NAME

FAST::Bio::SearchIO::exonerate - parser for Exonerate

SYNOPSIS

# do not use this module directly, it is a driver for SearchIO

use FAST::Bio::SearchIO;
my $searchio = FAST::Bio::SearchIO->new(-file => 'file.exonerate',
                                 -format => 'exonerate');


while( my $r = $searchio->next_result ) {
  print $r->query_name, "\n";
}

DESCRIPTION

This is a driver for the SearchIO system for parsing Exonerate (Guy Slater) output. You can get Exonerate at http://www.ebi.ac.uk/~guy/exonerate/ [until Guy puts up a Web reference,publication for it.]).

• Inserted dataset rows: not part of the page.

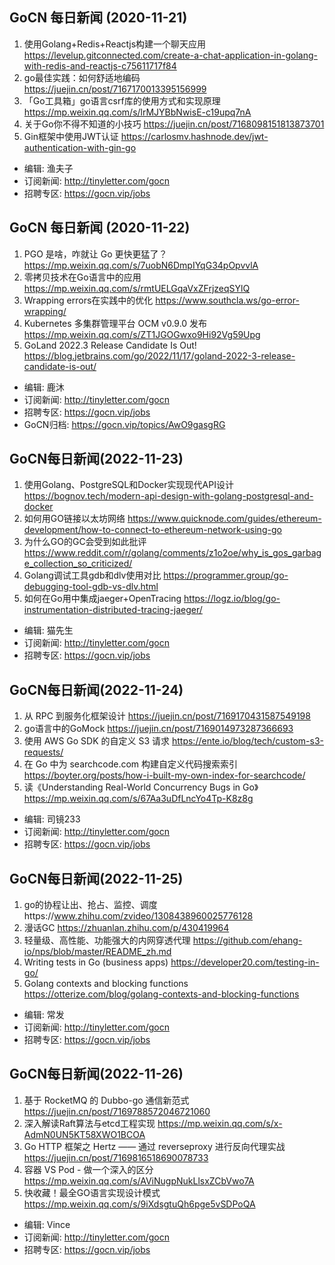 ## GoCN 每日新闻 (2020-11-21)
1. 使用Golang+Redis+Reactjs构建一个聊天应用 https://levelup.gitconnected.com/create-a-chat-application-in-golang-with-redis-and-reactjs-c75611717f84
2. go最佳实践：如何舒适地编码 https://juejin.cn/post/7167170013395156999
3. 「Go工具箱」go语言csrf库的使用方式和实现原理 https://mp.weixin.qq.com/s/lrMJYBbNwisE-c19upq7nA
4. 关于Go你不得不知道的小技巧 https://juejin.cn/post/7168098151813873701
5. Gin框架中使用JWT认证 https://carlosmv.hashnode.dev/jwt-authentication-with-gin-go

- 编辑: 渔夫子
- 订阅新闻: http://tinyletter.com/gocn
- 招聘专区: https://gocn.vip/jobs


## GoCN 每日新闻 (2020-11-22)

1. PGO 是啥，咋就让 Go 更快更猛了？https://mp.weixin.qq.com/s/7uobN6DmpIYqG34pOpvvlA
2. 零拷贝技术在Go语言中的应用 https://mp.weixin.qq.com/s/rmtUELGqaVxZFrjzeqSYlQ
3. Wrapping errors在实践中的优化 https://www.southcla.ws/go-error-wrapping/
4. Kubernetes 多集群管理平台 OCM v0.9.0 发布 https://mp.weixin.qq.com/s/ZT1JGOGwxo9Hi92Vg59Upg
5. GoLand 2022.3 Release Candidate Is Out! https://blog.jetbrains.com/go/2022/11/17/goland-2022-3-release-candidate-is-out/

- 编辑: 鹿沐
- 订阅新闻: http://tinyletter.com/gocn
- 招聘专区: https://gocn.vip/jobs
- GoCN归档: https://gocn.vip/topics/AwO9gasgRG


## GoCN每日新闻(2022-11-23)

1. 使用Golang、PostgreSQL和Docker实现现代API设计 https://bognov.tech/modern-api-design-with-golang-postgresql-and-docker
2. 如何用GO链接以太坊网络 https://www.quicknode.com/guides/ethereum-development/how-to-connect-to-ethereum-network-using-go
3. 为什么GO的GC会受到如此批评 https://www.reddit.com/r/golang/comments/z1o2oe/why_is_gos_garbage_collection_so_criticized/
4. Golang调试工具gdb和dlv使用对比 https://programmer.group/go-debugging-tool-gdb-vs-dlv.html
5. 如何在Go用中集成jaeger+OpenTracing https://logz.io/blog/go-instrumentation-distributed-tracing-jaeger/

- 编辑: 猫先生
- 订阅新闻: http://tinyletter.com/gocn
- 招聘专区: https://gocn.vip/jobs


## GoCN每日新闻(2022-11-24)

1. 从 RPC 到服务化框架设计 https://juejin.cn/post/7169170431587549198
2. go语言中的GoMock https://juejin.cn/post/7169014973287366693
3. 使用 AWS Go SDK 的自定义 S3 请求 https://ente.io/blog/tech/custom-s3-requests/
4. 在 Go 中为 searchcode.com 构建自定义代码搜索索引 https://boyter.org/posts/how-i-built-my-own-index-for-searchcode/
5. 读《Understanding Real-World Concurrency Bugs in Go》 https://mp.weixin.qq.com/s/67Aa3uDfLncYo4Tp-K8z8g

* 编辑: 司镜233
* 订阅新闻: http://tinyletter.com/gocn
* 招聘专区: https://gocn.vip/jobs



## GoCN每日新闻(2022-11-25)

1. go的协程让出、抢占、监控、调度https://www.zhihu.com/zvideo/1308438960025776128
2. 漫话GC https://zhuanlan.zhihu.com/p/430419964
3. 轻量级、高性能、功能强大的内网穿透代理 https://github.com/ehang-io/nps/blob/master/README_zh.md
4. Writing tests in Go (business apps) https://developer20.com/testing-in-go/
5. Golang contexts and blocking functions https://otterize.com/blog/golang-contexts-and-blocking-functions

- 编辑: 常发
- 订阅新闻: http://tinyletter.com/gocn
- 招聘专区: https://gocn.vip/jobs



## GoCN每日新闻(2022-11-26)

1. 基于 RocketMQ 的 Dubbo-go 通信新范式 https://juejin.cn/post/7169788572046721060
2. 深入解读Raft算法与etcd工程实现 https://mp.weixin.qq.com/s/x-AdmN0UN5KT58XWO1BCOA
3. Go HTTP 框架之 Hertz —— 通过 reverseproxy 进行反向代理实战 https://juejin.cn/post/7169816518690078733
4. 容器 VS Pod - 做一个深入的区分 https://mp.weixin.qq.com/s/AViNugpNukLlsxZCbVwo7A
5. 快收藏！最全GO语言实现设计模式 https://mp.weixin.qq.com/s/9iXdsgtuQh6pge5vSDPoQA

- 编辑: Vince
- 订阅新闻: http://tinyletter.com/gocn
- 招聘专区: https://gocn.vip/jobs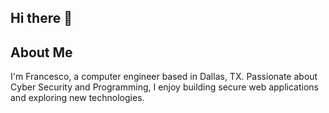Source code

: ## Hi there 👋

<!--
**FrancescoGalazzo/FrancescoGalazzo** is a ✨ _special_ ✨ repository because its `README.md` (this file) appears on your GitHub profile.

Here are some ideas to get you started:

- 🔭 I’m currently working on ...
- 🌱 I’m currently learning ...
- 👯 I’m looking to collaborate on ...
- 🤔 I’m looking for help with ...
- 💬 Ask me about ...
- 📫 How to reach me: ...
- 😄 Pronouns: ...
- ⚡ Fun fact: ...
-->


## About Me
I'm Francesco, a computer engineer based in Dallas, TX. Passionate about Cyber Security and Programming, I enjoy building secure web applications and exploring new technologies.

<!--
## 🔧 Skills & Technologies
- **Languages:** Java, Kotlin, C, Python
- **Frameworks:** Sprin Boot
- **Tools:** 
- **Other:** [Any other relevant skills]

## 🚀 Current Projects
- [Project Name] - Brief description
- [Project Name] - Brief description
- [Project Name] - Brief description

## 📫 How to Reach Me
- [Social Media Platform]
- [Email or other contact method]
- [Portfolio website]

## 📊 GitHub Stats
![GitHub stats](https://github-readme-stats.vercel.app/api?username=YourUsername&show_icons=true&theme=radical)

## 🌱 I'm currently learning...
[What you're currently learning or focusing on]

## 💬 Ask me about...
[Topics you're knowledgeable about and willing to help others with]

-->
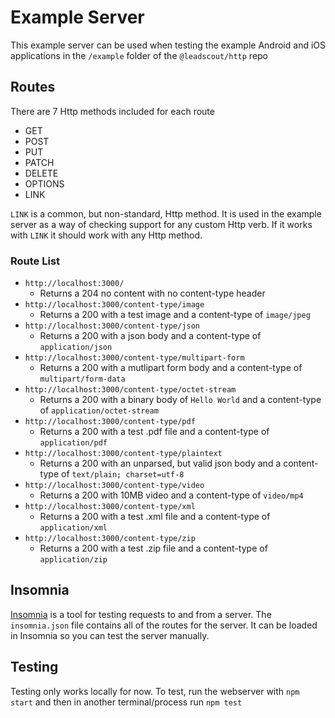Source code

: # Example Server

This example server can be used when testing the example Android and iOS applications in the `/example` folder of the `@leadscout/http` repo

## Routes

There are 7 Http methods included for each route

- GET
- POST
- PUT
- PATCH
- DELETE
- OPTIONS
- LINK

`LINK` is a common, but non-standard, Http method. It is used in the example server as a way of checking support for any custom Http verb. If it works with `LINK` it should work with any Http method.

### Route List

- `http://localhost:3000/`
  - Returns a 204 no content with no content-type header
- `http://localhost:3000/content-type/image`
  - Returns a 200 with a test image and a content-type of `image/jpeg`
- `http://localhost:3000/content-type/json`
  - Returns a 200 with a json body and a content-type of `application/json`
- `http://localhost:3000/content-type/multipart-form`
  - Returns a 200 with a mutlipart form body and a content-type of `multipart/form-data`
- `http://localhost:3000/content-type/octet-stream`
  - Returns a 200 with a binary body of `Hello World` and a content-type of `application/octet-stream`
- `http://localhost:3000/content-type/pdf`
  - Returns a 200 with a test .pdf file and a content-type of `application/pdf`
- `http://localhost:3000/content-type/plaintext`
  - Returns a 200 with an unparsed, but valid json body and a content-type of `text/plain; charset=utf-8`
- `http://localhost:3000/content-type/video`
  - Returns a 200 with 10MB video and a content-type of `video/mp4`
- `http://localhost:3000/content-type/xml`
  - Returns a 200 with a test .xml file and a content-type of `application/xml`
- `http://localhost:3000/content-type/zip`
  - Returns a 200 with a test .zip file and a content-type of `application/zip`

## Insomnia

[Insomnia](https://insomnia.rest/) is a tool for testing requests to and from a server. The `insomnia.json` file contains all of the routes for the server. It can be loaded in Insomnia so you can test the server manually.

## Testing

Testing only works locally for now. To test, run the webserver with `npm start` and then in another terminal/process run `npm test`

An optional parameter -min_intron is supported by the new initialization method. This is if you run Exonerate with a different minimum intron length (default is 30) the parser will be able to detect the difference between standard deletions and an intron. Still some room to play with there that might cause this to get misinterpreted that has not been fully tested or explored.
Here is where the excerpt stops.